My aim is to populate a constant vector of vectors from an input stream. I am able to do so and also print the constructed vector using the readVector() method as shown below.

But when I try to access a particular value using the at() routine of the std::vector it produces the error out of bounds. I am not even able to access the [0, 0] element of the 2d vector although I am able to print the whole vector.

#include <cmath>
#include <cstdio>
#include <vector>
#include <iostream>
#include <algorithm>
using namespace std;

inline const int myread() {
    int n;
    cin >> n;
    return n;
}

const vector< vector <int> > readVector (const int &n) {
    int i, j;
    vector< vector <int> > v (n);

    // Populate the vector v.
    for (i = 0; i < n; i++) {
        const int rs = myread(); // row size

        // construct an internal vector (iv) for a row.
        vector <int> iv(rs);
        for (j = 0; j < rs; j++) {
            cin >> iv[j];
        }

        // Append one row into the vector v.
        v.push_back (iv);
    }
    return v;
}

int main() {
    const int n = myread();

    // Construct a 2d vector.
    const vector< vector <int> > v (readVector (n));

    // Prints the vector v correctly.
    for (vector <int> k : v) {
        for (int l : k) {
            cout << l << " ";
        }
        cout << endl;
    }

    // Produces the out of bounds error shown below
    cout << v.at(0).at(0);
    return 0;
}

A run:

Input: (two rows with elements 1, 5, 4 and 1, 2, 8, 9, 3, respectively.)

2 3 1 5 4 5 1 2 8 9 3

Output:

1 5 4 1 2 8 9 3

terminate called after throwing an instance of 'std::out_of_range' what(): vector::_M_range_check: __n (which is 0) >= this->size() (which is 0)

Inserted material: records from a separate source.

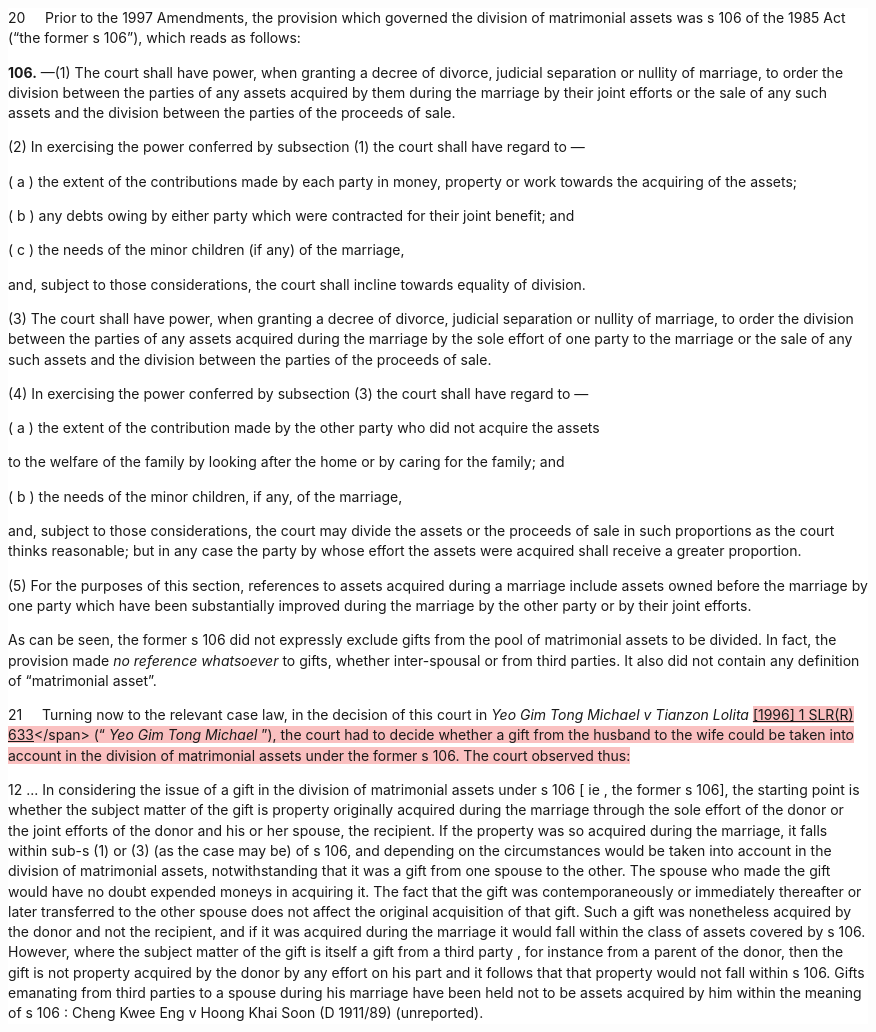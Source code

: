 20     Prior to the 1997 Amendments, the provision which governed the division of matrimonial assets was s 106 of the 1985 Act (“the former s 106”), which reads as follows: 

**106.** —(1) The court shall have power, when granting a decree of divorce, judicial separation or nullity of marriage, to order the division between the parties of any assets acquired by them during the marriage by their joint efforts or the sale of any such assets and the division between the parties of the proceeds of sale. 

 (2) In exercising the power conferred by subsection (1) the court shall have regard to — 

 ( a ) the extent of the contributions made by each party in money, property or work towards the acquiring of the assets; 

 ( b ) any debts owing by either party which were contracted for their joint benefit; and 

 ( c ) the needs of the minor children (if any) of the marriage, 

 and, subject to those considerations, the court shall incline towards equality of division. 

 (3) The court shall have power, when granting a decree of divorce, judicial separation or nullity of marriage, to order the division between the parties of any assets acquired during the marriage by the sole effort of one party to the marriage or the sale of any such assets and the division between the parties of the proceeds of sale. 

 (4) In exercising the power conferred by subsection (3) the court shall have regard to — 

 ( a ) the extent of the contribution made by the other party who did not acquire the assets 


 to the welfare of the family by looking after the home or by caring for the family; and 

 ( b ) the needs of the minor children, if any, of the marriage, 

 and, subject to those considerations, the court may divide the assets or the proceeds of sale in such proportions as the court thinks reasonable; but in any case the party by whose effort the assets were acquired shall receive a greater proportion. 

 (5) For the purposes of this section, references to assets acquired during a marriage include assets owned before the marriage by one party which have been substantially improved during the marriage by the other party or by their joint efforts. 

As can be seen, the former s 106 did not expressly exclude gifts from the pool of matrimonial assets to be divided. In fact, the provision made _no reference whatsoever_ to gifts, whether inter-spousal or from third parties. It also did not contain any definition of “matrimonial asset”. 

21     Turning now to the relevant case law, in the decision of this court in _Yeo Gim Tong Michael v Tianzon Lolita_ <span style="background-color: #FAC0C0">[[1996] 1 SLR(R) 633]("https://www.open.gov.sg")</span> (“ _Yeo Gim Tong Michael_ ”), the court had to decide whether a gift from the husband to the wife could be taken into account in the division of matrimonial assets under the former s 106. The court observed thus: 

 12 ... In considering the issue of a gift in the division of matrimonial assets under s 106 [ ie , the former s 106], the starting point is whether the subject matter of the gift is property originally acquired during the marriage through the sole effort of the donor or the joint efforts of the donor and his or her spouse, the recipient. If the property was so acquired during the marriage, it falls within sub-s (1) or (3) (as the case may be) of s 106, and depending on the circumstances would be taken into account in the division of matrimonial assets, notwithstanding that it was a gift from one spouse to the other. The spouse who made the gift would have no doubt expended moneys in acquiring it. The fact that the gift was contemporaneously or immediately thereafter or later transferred to the other spouse does not affect the original acquisition of that gift. Such a gift was nonetheless acquired by the donor and not the recipient, and if it was acquired during the marriage it would fall within the class of assets covered by s 106. However, where the subject matter of the gift is itself a gift from a third party , for instance from a parent of the donor, then the gift is not property acquired by the donor by any effort on his part and it follows that that property would not fall within s 106. Gifts emanating from third parties to a spouse during his marriage have been held not to be assets acquired by him within the meaning of s 106 : Cheng Kwee Eng v Hoong Khai Soon (D 1911/89) (unreported). 
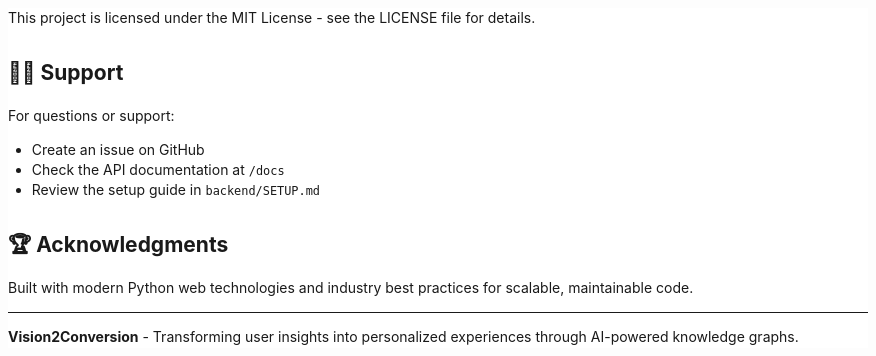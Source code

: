 This project is licensed under the MIT License - see the LICENSE file for details.

## 🙋‍♂️ Support

For questions or support:
- Create an issue on GitHub
- Check the API documentation at `/docs`
- Review the setup guide in `backend/SETUP.md`

## 🏆 Acknowledgments

Built with modern Python web technologies and industry best practices for scalable, maintainable code.

---

**Vision2Conversion** - Transforming user insights into personalized experiences through AI-powered knowledge graphs.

I am new to C++. Please help me.

Upvotes: 0

Views: 170

Answers (2)

Abdennacer Lachiheb
Abdennacer Lachiheb

Reputation: 4888

Another way to fix this is declaring an array of vector like this :

vector< int > v (n);

And then store the vector :

v[i].push_back (iv);

This helpful when you need to access vector by index later on.

Upvotes: 1

Mehrwolf
Mehrwolf

Reputation: 8527

The problem is that the line

vector< vector <int> > v (n);

already creates a vector containing n vectors of int each having a size of 0. The line

v.push_back (iv);

pushes your new vector after the empty vectors. You should either use an assignment or create an empty vector with

vector< vector <int> > v;

Just print the vector size

std::cout << v.size() << std::endl;

in each iteration and see what happens.